> _What this task involves_: Give as output the line that contains "<tr><td>卖价源更新牌价日期</t", followed by every remaining line of the entries, unchanged and with nothing added.

Stored data:
--*--
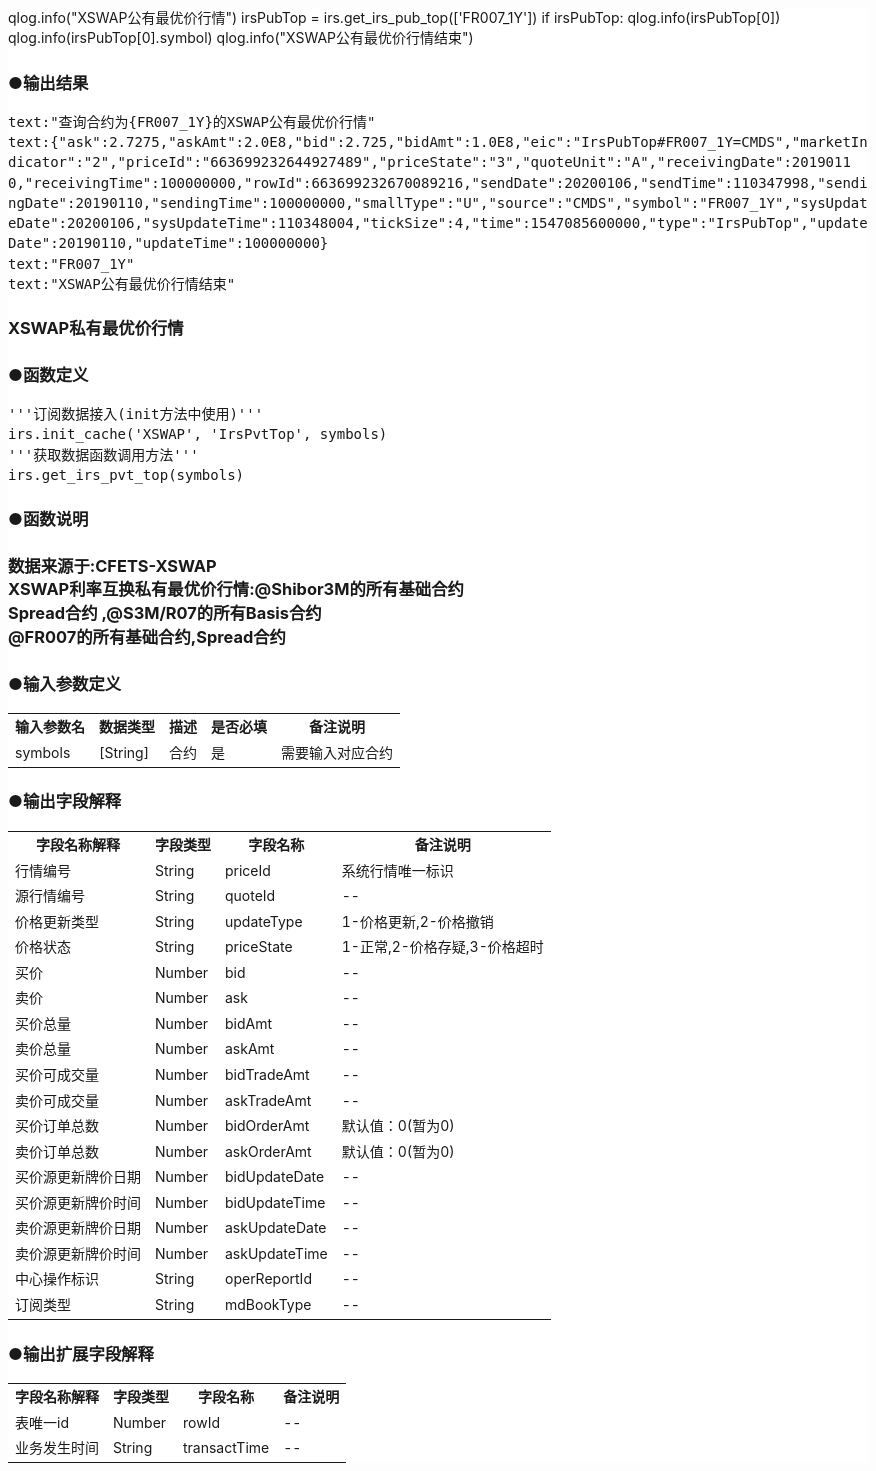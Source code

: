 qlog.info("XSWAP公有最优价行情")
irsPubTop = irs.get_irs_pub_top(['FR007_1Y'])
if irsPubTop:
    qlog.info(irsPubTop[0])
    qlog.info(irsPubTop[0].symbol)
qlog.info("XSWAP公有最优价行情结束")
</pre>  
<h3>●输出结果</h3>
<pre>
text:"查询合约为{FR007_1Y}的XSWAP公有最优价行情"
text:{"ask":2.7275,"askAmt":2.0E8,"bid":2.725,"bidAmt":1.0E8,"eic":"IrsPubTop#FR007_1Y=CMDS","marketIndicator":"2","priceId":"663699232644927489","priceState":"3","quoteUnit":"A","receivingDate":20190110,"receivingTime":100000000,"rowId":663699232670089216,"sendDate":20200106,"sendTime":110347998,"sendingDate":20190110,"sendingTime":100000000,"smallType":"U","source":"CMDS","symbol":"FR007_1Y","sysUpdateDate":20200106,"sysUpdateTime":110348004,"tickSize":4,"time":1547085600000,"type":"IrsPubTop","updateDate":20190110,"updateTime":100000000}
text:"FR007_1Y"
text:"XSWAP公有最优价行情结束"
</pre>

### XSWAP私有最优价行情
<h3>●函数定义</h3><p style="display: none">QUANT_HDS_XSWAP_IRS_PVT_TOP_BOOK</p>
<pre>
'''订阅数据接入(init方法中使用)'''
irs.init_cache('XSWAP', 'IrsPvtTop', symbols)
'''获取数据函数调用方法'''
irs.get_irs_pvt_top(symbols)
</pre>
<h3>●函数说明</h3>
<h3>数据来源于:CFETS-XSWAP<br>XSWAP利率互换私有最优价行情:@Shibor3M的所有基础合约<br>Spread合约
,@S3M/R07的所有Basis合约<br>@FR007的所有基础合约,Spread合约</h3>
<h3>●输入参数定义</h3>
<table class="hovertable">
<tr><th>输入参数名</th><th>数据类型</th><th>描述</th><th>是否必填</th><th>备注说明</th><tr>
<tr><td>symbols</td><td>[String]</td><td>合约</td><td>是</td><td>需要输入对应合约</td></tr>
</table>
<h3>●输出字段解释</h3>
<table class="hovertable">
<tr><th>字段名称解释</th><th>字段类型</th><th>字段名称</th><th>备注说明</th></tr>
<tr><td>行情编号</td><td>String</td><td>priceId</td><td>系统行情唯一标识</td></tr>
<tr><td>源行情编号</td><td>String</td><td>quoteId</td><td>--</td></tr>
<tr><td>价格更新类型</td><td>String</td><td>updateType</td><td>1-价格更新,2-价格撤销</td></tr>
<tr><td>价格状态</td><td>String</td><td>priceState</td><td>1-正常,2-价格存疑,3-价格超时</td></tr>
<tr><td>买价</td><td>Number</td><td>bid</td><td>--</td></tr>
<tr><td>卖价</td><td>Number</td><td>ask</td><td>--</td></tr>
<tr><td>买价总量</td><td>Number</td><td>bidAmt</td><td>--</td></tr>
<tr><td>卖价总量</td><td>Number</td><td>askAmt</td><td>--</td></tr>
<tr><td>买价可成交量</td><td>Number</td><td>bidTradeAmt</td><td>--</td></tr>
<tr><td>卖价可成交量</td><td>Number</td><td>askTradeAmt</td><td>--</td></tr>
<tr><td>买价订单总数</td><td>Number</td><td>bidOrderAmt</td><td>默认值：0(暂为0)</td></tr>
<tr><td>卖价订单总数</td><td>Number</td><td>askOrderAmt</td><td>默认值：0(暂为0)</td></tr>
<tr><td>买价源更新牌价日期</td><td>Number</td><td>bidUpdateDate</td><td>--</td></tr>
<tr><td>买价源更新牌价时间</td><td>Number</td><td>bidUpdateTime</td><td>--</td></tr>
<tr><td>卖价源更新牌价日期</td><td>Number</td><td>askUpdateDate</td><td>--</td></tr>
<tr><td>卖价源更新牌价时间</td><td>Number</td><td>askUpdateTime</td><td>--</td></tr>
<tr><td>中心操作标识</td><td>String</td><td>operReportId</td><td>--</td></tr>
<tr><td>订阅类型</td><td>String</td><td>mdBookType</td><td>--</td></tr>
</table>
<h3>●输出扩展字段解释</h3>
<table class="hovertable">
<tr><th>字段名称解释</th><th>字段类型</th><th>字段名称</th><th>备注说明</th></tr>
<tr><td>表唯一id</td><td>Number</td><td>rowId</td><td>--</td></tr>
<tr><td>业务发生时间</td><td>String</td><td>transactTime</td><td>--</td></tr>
--*--
> _Completed task_:
<tr><td>卖价源更新牌价日期</td><td>Number</td><td>askUpdateDate</td><td>--</td></tr>
<tr><td>卖价源更新牌价时间</td><td>Number</td><td>askUpdateTime</td><td>--</td></tr>
<tr><td>中心操作标识</td><td>String</td><td>operReportId</td><td>--</td></tr>
<tr><td>订阅类型</td><td>String</td><td>mdBookType</td><td>--</td></tr>
</table>
<h3>●输出扩展字段解释</h3>
<table class="hovertable">
<tr><th>字段名称解释</th><th>字段类型</th><th>字段名称</th><th>备注说明</th></tr>
<tr><td>表唯一id</td><td>Number</td><td>rowId</td><td>--</td></tr>
<tr><td>业务发生时间</td><td>String</td><td>transactTime</td><td>--</td></tr>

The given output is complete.